### Exercise data ###

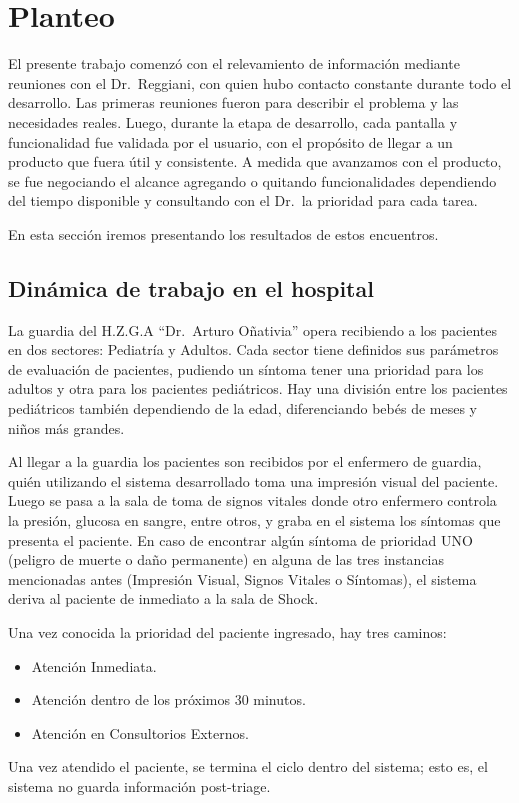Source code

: \section{Planteo}

El presente trabajo comenzó con el relevamiento de información mediante reuniones con el Dr.\ Reggiani, con quien hubo contacto constante durante todo el desarrollo. Las primeras reuniones fueron para describir el problema y las necesidades reales. Luego, durante la etapa de desarrollo, cada pantalla y funcionalidad fue validada por el usuario, con el propósito de llegar a un producto que fuera útil y consistente. A medida que avanzamos con el producto, se fue negociando el alcance agregando o quitando funcionalidades dependiendo del tiempo disponible y consultando con el Dr.\ la prioridad para cada tarea.

En esta sección iremos presentando los resultados de estos encuentros.


\subsection{Dinámica de trabajo en el hospital}
La guardia del H.Z.G.A ``Dr.\ Arturo Oñativia'' opera recibiendo a los pacientes en dos sectores: Pediatría y Adultos. Cada sector tiene definidos sus parámetros de evaluación de pacientes, pudiendo un síntoma tener una prioridad para los adultos y otra para los pacientes pediátricos. Hay una división entre los pacientes pediátricos también dependiendo de la edad, diferenciando bebés de meses y niños más grandes.

Al llegar a la guardia los pacientes son recibidos por el enfermero de guardia, quién utilizando el sistema desarrollado toma una impresión visual del paciente. Luego se pasa a la sala de toma de signos vitales donde otro enfermero controla la presión, glucosa en sangre, entre otros, y graba en el sistema los síntomas que presenta el paciente. En caso de encontrar algún síntoma de prioridad UNO (peligro de muerte o daño permanente) en alguna de las tres instancias mencionadas antes (Impresión Visual, Signos Vitales o Síntomas), el sistema deriva al paciente de inmediato a la sala de Shock.  

Una vez conocida la prioridad del paciente ingresado, hay tres caminos: 
\begin{itemize}
\item Atención Inmediata.
\item Atención dentro de los próximos 30 minutos. 
\item Atención en Consultorios Externos.
\end{itemize}
Una vez atendido el paciente, se termina el ciclo dentro del sistema; esto es, el sistema no guarda información post-triage. 



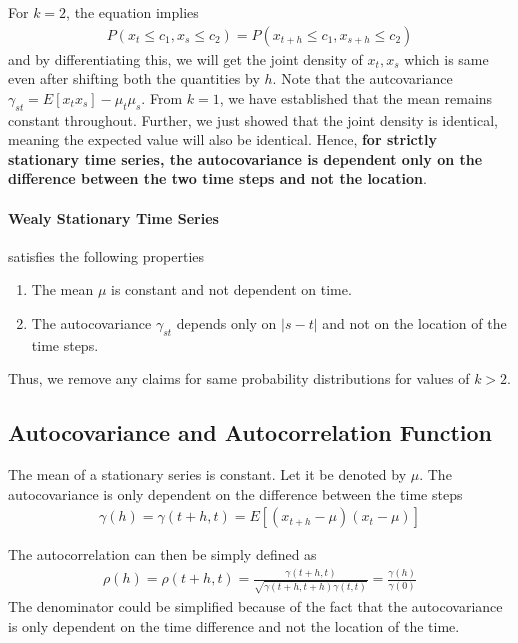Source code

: \documentclass[../../time_series_notes.tex]{subfiles}
\begin{document}
For $k=2$, the equation implies
\begin{align*}
    P(x_{t} \leq c_{1}, x_{s} \leq c_{2}) = P(x_{t+h} \leq c_{1}, x_{s+h} \leq c_{2})
\end{align*}
and by differentiating this, we will get the joint density of $x_{t}, x_{s}$ which is same even after shifting both the quantities by $h$. Note that the autcovariance $\gamma_{st} = E[x_{t} x_{s}] - \mu_{t} \mu_{s}$. From $k=1$, we have established that the mean remains constant throughout. Further, we just showed that the joint density is identical, meaning the expected value will also be identical. Hence, \textbf{for strictly stationary time series, the autocovariance is dependent only on the difference between the two time steps and not the location}.\newline

\paragraph{Wealy Stationary Time Series} satisfies the following properties
\begin{enumerate}
    \item The mean $\mu$ is constant and not dependent on time.
    \item The autocovariance $\gamma_{st}$ depends only on $\lvert s - t \rvert$ and not on the location of the time steps.
\end{enumerate}
Thus, we remove any claims for same probability distributions for values of $k > 2$.\newline

\subsection{Autocovariance and Autocorrelation Function}
The mean of a stationary series is constant. Let it be denoted by $\mu$.\newline
The autocovariance is only dependent on the difference between the time steps
\begin{align*}
    \gamma (h) = \gamma(t+h,t) = E[(x_{t+h} - \mu)(x_{t} - \mu)]
\end{align*}

The autocorrelation can then be simply defined as
\begin{align*}
    \rho (h) = \rho(t+h, t) = \frac{\gamma (t+h,t)}{\sqrt{\gamma(t+h, t+h) \gamma(t, t)}} = \frac{\gamma(h)}{\gamma(0)}
\end{align*}
The denominator could be simplified because of the fact that the autocovariance is only dependent on the time difference and not the location of the time.\newline
\end{document}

###

What the task asks: Write out exactly the lines from the one with "(h) = \gamma(t+h,t)" through the end of the records above, both ends included, and leave out all other lines.

Result of this task:
    \gamma (h) = \gamma(t+h,t) = E[(x_{t+h} - \mu)(x_{t} - \mu)]
\end{align*}

The autocorrelation can then be simply defined as
\begin{align*}
    \rho (h) = \rho(t+h, t) = \frac{\gamma (t+h,t)}{\sqrt{\gamma(t+h, t+h) \gamma(t, t)}} = \frac{\gamma(h)}{\gamma(0)}
\end{align*}
The denominator could be simplified because of the fact that the autocovariance is only dependent on the time difference and not the location of the time.\newline
\end{document}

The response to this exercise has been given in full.